In the late 1990s, First Citizens began working with an acclaimed British architect by the name of Ptolemy Dean to design one-of-a-kind regional offices. Not just branches – though they are branches and you can do all your banking inside – but larger facilities where you’ll also find business bankers, commercial bankers, wealth advisory teams and regional executive leadership . . . and, frequently, community events bringing together local business organizations and nonprofits.
Each office would reflect the aesthetic traditions of the region it served – embracing local design cues, ornamentation and building materials – as well as the brand’s lasting commitment to classical principles of design. The result . . . creating buildings that looked like part of the local community while at the same time bringing First Citizens’ values to new regions.
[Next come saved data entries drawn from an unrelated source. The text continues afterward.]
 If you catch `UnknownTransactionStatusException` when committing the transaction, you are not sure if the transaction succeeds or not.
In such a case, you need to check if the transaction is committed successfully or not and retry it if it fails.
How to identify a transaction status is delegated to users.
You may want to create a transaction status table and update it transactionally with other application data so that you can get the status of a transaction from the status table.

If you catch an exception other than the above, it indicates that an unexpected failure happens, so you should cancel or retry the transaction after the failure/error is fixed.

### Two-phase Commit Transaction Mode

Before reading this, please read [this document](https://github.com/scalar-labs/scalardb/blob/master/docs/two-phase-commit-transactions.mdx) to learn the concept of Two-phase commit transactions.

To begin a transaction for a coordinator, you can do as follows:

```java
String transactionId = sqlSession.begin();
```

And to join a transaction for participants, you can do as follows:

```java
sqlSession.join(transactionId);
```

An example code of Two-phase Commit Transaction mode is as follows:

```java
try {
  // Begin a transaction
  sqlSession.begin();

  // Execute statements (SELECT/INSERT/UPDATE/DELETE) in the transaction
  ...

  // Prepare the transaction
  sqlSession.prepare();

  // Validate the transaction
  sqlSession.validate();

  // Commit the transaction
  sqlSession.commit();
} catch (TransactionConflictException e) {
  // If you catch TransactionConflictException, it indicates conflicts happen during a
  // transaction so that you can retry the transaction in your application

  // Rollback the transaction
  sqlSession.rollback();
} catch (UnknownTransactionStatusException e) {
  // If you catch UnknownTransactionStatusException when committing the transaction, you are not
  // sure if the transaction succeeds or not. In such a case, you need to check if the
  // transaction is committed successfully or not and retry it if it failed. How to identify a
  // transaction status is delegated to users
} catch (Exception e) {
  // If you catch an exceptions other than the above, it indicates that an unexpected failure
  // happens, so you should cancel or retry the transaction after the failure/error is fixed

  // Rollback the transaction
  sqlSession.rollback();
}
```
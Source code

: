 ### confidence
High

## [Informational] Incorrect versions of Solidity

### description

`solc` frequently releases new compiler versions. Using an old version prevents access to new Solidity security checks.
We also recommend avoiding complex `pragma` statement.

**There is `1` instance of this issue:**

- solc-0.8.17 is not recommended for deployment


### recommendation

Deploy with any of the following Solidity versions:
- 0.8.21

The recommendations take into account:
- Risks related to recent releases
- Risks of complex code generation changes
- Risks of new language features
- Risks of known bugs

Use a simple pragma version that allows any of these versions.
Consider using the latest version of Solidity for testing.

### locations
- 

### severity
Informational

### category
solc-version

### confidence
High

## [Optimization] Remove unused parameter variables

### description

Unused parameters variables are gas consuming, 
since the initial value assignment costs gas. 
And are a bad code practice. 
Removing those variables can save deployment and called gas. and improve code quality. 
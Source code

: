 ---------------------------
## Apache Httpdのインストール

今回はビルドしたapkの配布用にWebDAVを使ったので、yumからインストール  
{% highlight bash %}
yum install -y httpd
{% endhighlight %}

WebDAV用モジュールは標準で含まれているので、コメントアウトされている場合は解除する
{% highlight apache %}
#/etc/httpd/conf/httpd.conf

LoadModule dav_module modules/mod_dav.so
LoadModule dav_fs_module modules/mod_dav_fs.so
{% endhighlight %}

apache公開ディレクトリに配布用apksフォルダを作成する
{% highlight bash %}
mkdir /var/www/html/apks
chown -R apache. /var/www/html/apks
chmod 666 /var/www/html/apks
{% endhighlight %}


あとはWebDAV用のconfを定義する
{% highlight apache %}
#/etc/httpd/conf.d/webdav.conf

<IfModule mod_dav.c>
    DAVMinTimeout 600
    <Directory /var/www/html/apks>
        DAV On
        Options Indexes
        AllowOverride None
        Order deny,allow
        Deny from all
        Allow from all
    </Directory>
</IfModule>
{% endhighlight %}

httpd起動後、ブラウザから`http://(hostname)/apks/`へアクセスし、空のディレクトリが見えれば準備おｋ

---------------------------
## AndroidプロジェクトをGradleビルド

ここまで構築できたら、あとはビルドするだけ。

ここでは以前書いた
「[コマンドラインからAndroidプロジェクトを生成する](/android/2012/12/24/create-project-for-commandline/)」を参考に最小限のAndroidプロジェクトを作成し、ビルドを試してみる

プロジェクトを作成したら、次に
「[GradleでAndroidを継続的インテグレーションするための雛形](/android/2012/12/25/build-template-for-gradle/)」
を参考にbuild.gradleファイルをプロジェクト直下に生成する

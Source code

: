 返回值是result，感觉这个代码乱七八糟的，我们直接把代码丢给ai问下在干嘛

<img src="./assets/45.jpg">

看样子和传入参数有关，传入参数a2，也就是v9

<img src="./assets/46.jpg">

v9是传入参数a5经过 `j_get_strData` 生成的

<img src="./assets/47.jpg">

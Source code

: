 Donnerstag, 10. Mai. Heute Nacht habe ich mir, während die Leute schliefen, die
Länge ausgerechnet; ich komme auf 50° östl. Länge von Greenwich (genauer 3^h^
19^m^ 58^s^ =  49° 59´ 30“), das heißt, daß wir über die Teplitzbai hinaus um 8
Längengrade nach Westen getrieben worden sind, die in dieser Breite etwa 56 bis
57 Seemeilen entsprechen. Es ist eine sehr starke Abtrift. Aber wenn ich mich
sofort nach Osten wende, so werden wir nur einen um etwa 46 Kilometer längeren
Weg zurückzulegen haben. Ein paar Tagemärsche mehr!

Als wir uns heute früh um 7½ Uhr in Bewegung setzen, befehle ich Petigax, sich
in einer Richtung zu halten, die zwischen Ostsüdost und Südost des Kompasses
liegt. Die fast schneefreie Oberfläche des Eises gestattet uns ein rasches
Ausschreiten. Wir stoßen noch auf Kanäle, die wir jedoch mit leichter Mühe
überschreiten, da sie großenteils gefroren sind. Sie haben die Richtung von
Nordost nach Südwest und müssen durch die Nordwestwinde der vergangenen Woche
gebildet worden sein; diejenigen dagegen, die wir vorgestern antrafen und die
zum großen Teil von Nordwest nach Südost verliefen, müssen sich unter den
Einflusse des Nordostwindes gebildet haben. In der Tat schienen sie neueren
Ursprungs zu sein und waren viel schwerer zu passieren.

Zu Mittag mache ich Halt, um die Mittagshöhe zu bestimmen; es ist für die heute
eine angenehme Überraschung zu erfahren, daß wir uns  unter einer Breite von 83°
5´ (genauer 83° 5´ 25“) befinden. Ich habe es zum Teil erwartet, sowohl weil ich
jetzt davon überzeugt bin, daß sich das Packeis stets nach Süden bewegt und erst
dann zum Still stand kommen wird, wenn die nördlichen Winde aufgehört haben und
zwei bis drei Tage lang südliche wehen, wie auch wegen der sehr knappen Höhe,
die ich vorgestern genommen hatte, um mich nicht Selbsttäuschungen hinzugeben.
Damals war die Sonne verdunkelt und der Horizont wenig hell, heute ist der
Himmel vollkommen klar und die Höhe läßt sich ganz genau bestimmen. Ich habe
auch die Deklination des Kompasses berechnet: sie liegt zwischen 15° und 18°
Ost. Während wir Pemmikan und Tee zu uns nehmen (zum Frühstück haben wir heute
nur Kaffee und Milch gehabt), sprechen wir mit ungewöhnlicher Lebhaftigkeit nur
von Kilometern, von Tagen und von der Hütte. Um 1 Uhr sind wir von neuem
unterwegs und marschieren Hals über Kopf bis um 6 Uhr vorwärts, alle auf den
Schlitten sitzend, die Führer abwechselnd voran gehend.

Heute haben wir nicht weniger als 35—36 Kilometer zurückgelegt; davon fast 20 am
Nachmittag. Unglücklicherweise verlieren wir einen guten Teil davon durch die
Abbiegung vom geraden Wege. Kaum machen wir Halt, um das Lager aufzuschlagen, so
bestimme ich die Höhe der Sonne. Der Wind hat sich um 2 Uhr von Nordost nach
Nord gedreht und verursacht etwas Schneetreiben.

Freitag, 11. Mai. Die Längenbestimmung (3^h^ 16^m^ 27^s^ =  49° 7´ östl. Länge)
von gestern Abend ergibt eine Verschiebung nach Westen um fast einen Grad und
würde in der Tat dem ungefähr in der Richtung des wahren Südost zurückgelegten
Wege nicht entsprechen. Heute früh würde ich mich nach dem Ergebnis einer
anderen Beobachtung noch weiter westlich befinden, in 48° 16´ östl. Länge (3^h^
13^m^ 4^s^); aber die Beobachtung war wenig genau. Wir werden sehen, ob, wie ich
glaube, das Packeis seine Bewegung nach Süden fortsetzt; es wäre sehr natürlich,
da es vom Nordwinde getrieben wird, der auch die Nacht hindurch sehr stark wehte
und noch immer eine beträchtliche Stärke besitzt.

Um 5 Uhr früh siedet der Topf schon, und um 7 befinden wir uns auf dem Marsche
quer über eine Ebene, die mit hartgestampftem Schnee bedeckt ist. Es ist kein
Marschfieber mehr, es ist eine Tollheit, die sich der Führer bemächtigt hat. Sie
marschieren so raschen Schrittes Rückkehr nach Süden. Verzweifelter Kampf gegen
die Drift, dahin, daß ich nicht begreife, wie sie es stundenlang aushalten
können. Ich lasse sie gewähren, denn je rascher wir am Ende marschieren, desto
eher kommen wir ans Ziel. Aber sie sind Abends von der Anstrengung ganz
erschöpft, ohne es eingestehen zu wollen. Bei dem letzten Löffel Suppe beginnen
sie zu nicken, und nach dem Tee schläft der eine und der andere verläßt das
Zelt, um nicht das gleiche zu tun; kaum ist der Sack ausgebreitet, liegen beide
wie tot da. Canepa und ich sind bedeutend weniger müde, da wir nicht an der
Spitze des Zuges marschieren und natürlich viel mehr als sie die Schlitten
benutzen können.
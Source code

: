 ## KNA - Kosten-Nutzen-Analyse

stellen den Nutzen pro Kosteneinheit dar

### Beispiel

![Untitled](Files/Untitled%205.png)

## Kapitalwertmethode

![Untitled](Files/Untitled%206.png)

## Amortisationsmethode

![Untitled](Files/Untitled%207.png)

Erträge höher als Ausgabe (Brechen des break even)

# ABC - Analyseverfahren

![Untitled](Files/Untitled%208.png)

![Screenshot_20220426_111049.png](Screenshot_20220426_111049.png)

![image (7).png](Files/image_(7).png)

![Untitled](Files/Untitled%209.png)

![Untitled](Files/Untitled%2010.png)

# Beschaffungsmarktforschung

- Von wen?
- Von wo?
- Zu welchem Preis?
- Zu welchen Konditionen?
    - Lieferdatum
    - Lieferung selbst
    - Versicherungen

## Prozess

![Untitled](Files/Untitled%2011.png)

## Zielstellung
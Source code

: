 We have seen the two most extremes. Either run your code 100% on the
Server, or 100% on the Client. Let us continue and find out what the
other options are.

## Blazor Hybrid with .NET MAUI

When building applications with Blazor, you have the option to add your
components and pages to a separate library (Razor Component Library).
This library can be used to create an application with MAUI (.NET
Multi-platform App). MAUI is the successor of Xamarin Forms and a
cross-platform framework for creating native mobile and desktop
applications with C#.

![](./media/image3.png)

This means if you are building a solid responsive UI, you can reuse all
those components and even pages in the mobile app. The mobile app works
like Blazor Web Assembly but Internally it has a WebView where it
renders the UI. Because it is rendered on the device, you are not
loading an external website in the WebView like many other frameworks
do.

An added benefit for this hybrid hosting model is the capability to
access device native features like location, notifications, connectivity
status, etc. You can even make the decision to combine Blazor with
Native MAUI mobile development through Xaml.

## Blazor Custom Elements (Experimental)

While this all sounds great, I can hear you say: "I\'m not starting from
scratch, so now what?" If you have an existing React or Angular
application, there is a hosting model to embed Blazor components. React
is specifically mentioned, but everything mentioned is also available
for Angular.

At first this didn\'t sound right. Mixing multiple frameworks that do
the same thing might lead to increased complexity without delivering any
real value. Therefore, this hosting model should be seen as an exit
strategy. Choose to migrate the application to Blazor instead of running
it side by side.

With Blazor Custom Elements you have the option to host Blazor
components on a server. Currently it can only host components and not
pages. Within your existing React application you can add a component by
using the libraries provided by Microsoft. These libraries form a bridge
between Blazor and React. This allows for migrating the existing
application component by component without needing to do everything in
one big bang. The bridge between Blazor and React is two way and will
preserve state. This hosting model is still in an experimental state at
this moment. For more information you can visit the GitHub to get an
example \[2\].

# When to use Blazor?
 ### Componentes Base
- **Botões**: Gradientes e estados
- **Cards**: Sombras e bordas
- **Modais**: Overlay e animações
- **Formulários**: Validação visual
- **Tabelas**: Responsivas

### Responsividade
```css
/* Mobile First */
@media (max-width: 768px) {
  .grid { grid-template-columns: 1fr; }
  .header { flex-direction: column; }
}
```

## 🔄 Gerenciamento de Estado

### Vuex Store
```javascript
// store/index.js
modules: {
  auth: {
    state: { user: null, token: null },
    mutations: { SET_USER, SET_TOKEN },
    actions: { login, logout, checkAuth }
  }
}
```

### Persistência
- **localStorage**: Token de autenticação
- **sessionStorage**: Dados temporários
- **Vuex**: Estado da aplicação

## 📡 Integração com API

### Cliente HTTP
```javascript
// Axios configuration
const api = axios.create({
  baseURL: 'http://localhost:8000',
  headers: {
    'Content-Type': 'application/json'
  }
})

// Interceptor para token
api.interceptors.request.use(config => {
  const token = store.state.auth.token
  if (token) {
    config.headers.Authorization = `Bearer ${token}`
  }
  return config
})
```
These bespoke offices would go up in places like: Raleigh, North Carolina; Denver Colorado; Leesburg, Virginia; Ft. Lauderdale, Florida; Portland, Oregon; La Jolla, California; Albuquerque, New Mexico. And more. It’s an impressive collection.
As First Citizens approached the 20th anniversary of the first of those buildings, our clients asked us to create a book that would commemorate the collection and the relationship between the bank and the architect.
So we did. It’s an impressive, lavishly illustrated and beautifully constructed coffee table book called A Sense Of Place. If we say so ourselves.
Lead work on this project at Factory was done by Director of Design Izabela Skonieczka, our Production Manager Jason Barthlow and former Factory designer Kelsey Kaptur (who has since moved to warmer and sunnier climes).
To print this labor of love, we worked with Classic Color in suburban Chicago. They do a lot of different kinds of printing, but truly excel at bringing to life fine art books, which this surely turned out to be (again, if we say so ourselves).